“Steiner…Steiner konnte nicht genügend kräfte für einen angriff massieren…”
Eighty years ago saw the final formalized end of the largest and most destructive conflict in human history—one that saw the world order incalculably resculpted in ways that still echo to this day. Tyrannies were defeated, only in many places to be replaced by a different kind of tyranny. Superpowers were broken, others rose, and technology itself changed the very concept of war.
The sheer level of ruination across multiple continents has never been repeated. While there were certainly ethnic genocides before and since, the sheer, deliberate, industrial scale of those committed in those five years has also never been matched. In many ways, the sheer level of savagery committed here is something perhaps the modern mind, divorced now by the better part of the century, can’t truly grapple with—there simply is no real frame of direct reference for all but the very elderly now, besides the realm of cinema and pop culture, and even that barely scratches the surface.
With that in mind, here I’ll be looking at several varying cinematic pieces looking back to the Second World War—and there is certainly no shortage. The first one perhaps is the most pertinent, coming to us from Oliver Hirschbiegel—zeroing in on something that perhaps encapsulated the whole thing, and in more ways than it should things now. Namely, the toxic influence and delusions of one old man, his inability to accept responsibility to the very end, and how his cult of aforementioned self-delusion pulled down everyone and everything with him.
Downfall takes us to Berlin, 1945—following several characters, among them Alexandra Maria Lara as secretary Traudl Junge, reporting directly to Bruno Ganz, so expertly playing the disease-riddled mind-rotted old man in question. Ganz, like so many of such men in reality, gives us some who is capable of being affable and self-deprecating enough in private—but when put on the spot, when allowed even a modicum of chance to slip into unreality, goes back to ideas of pointless last stands and pontificating over grandiose models of an empire never to be.
It’s true he might seem pitiable. Anyone can seem sympathetic enough in isolation.

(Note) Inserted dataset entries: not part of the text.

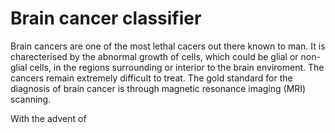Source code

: # Brain cancer classifier

Brain cancers are one of the most lethal cacers out there known to man. It is charecterised by the abnormal growth of cells, which could be glial or non-glial cells, in the regions surrounding or interior to the brain enviroment. The cancers remain extremely difficult to treat. The gold standard for the diagnosis of brain cancer is through magnetic resonance imaging (MRI) scanning. 

With the advent of 
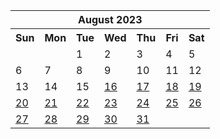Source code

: <table align="center" border="0" cellpadding="0" cellspacing="0" class="month">
 <tr>
  <th class="month" colspan="7">
   August 2023
  </th>
 </tr>
 <tr>
  <th class="sun">
   Sun
  </th>
  <th class="mon">
   Mon
  </th>
  <th class="tue">
   Tue
  </th>
  <th class="wed">
   Wed
  </th>
  <th class="thu">
   Thu
  </th>
  <th class="fri">
   Fri
  </th>
  <th class="sat">
   Sat
  </th>
 </tr>
 <tr>
  <td class="noday">
  </td>
  <td class="noday">
  </td>
  <td class="tue">
   1
  </td>
  <td class="wed">
   2
  </td>
  <td class="thu">
   3
  </td>
  <td class="fri">
   4
  </td>
  <td class="sat">
   5
  </td>
 </tr>
 <tr>
  <td class="sun">
   6
  </td>
  <td class="mon">
   7
  </td>
  <td class="tue">
   8
  </td>
  <td class="wed">
   9
  </td>
  <td class="thu">
   10
  </td>
  <td class="fri">
   11
  </td>
  <td class="sat">
   12
  </td>
 </tr>
 <tr>
  <td class="sun">
   13
  </td>
  <td class="mon">
   14
  </td>
  <td class="tue">
   15
  </td>
  <td class="wed">
   <a href="20230816.py">
    16
   </a>
  </td>
  <td class="thu">
   <a href="20230817.py">
    17
   </a>
  </td>
  <td class="fri">
   <a href="20230818.py">
    18
   </a>
  </td>
  <td class="sat">
   <a href="20230819.py">
    19
   </a>
  </td>
 </tr>
 <tr>
  <td class="sun">
   <a href="20230820.py">
    20
   </a>
  </td>
  <td class="mon">
   <a href="20230821.py">
    21
   </a>
  </td>
  <td class="tue">
   <a href="20230822.py">
    22
   </a>
  </td>
  <td class="wed">
   <a href="20230823.py">
    23
   </a>
  </td>
  <td class="thu">
   <a href="20230824.py">
    24
   </a>
  </td>
  <td class="fri">
   <a href="20230825.py">
    25
   </a>
  </td>
  <td class="sat">
   <a href="20230826.py">
    26
   </a>
  </td>
 </tr>
 <tr>
  <td class="sun">
   <a href="20230827.py">
    27
   </a>
  </td>
  <td class="mon">
   <a href="20230828.py">
    28
   </a>
  </td>
  <td class="tue">
   <a href="20230829.py">
    29
   </a>
  </td>
  <td class="wed">
   <a href="20230830.py">
    30
   </a>
  </td>
  <td class="thu">
   <a href="20230831.py">
    31
   </a>
  </td>
  <td class="noday">
  </td>
  <td class="noday">
  </td>
 </tr>
</table>
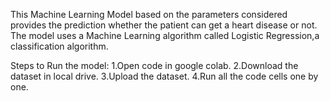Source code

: This Machine Learning Model based on the parameters considered provides the prediction whether the patient can get a heart disease or not.
The model uses a Machine Learning algorithm called Logistic Regression,a classification algorithm.

Steps to Run the model:
1.Open code in google colab.
2.Download the dataset in local drive.
3.Upload the dataset.
4.Run all the code cells one by one.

Of course, not long after we get the consequences of his irresponsibility—children being forced to man artillery because everyone else has been tossed into the meat grinder, citizens being hanged by state thugs, of underlings forced to politic and ultimately abandon all the prattling of loyalty to try and save their own skin. We have the slimy like Ulrich Noethen as Himmler, and perhaps the marginally more relatable Rolf Haines as Hans Krebs, who in the midst of hedonistic debauchery among uniforms deciding there’s no point to anything is forced to grovel before uncaring Red Army commands to no avail. Worse of all is Ulrich Matthes as the detestable freak Goebbels, casting poorly armed citizens into the fray and openly unrepentant--their punishment, he reasons, for not making whim a reality.
And of course there’s the one scene where it all falls apart. You might have seen memes and videos, but it context it’s the half-senile attempt of someone who’s trying to comprehend that reality cares not for his fantasies, and that indeed the will cannot triumph over the stark grimness of defeat. After all the ranting and raving, after all the medals given to 12-year olds forced to hunt tanks, there’s no hiding from the truth.
The answer of course is to refuse to accept responsibility, blame everyone but himself, and refuse to confront this reality besides take the only definite means of escaping it. Everything leads up to this—the increasingly ruined city, the subordinates scrambling around, and all it came down to was the worst possible way of grasping that it all boiled down to a loudmouth fool with a syphilis-addled brain.
You can glimpse here how some followed that fool, and why it all came to naught (of course, it's not over there, as survivors quibble over matters of honor as hollow as the ruins they stand in, while others look merely to see one more day). If there’s any one theme here so starkly and uncompromisingly shown by Hirschbiegel, it’s the power of delusion—the same delusion that ensnared other fools, the same delusion that so easily consumes the lost, the confused, and the bitter that can be marshalled by someone who simply takes that state of mind to the next level. And ultimately, as also shown mercilessly, you can't have delusion without ruin.
Of course, all these decades on, surely we’ve learned. Surely, we’d never have pointless death and destruction wrought again by someone whose lies bleed into their own rotted psyche. Surely, we’d have people not stand idly by when once more divides and uncertainty are directed into mindless self-destruction.
As Traudl says here in tears—“it’s like a dream, where you can’t wake up.”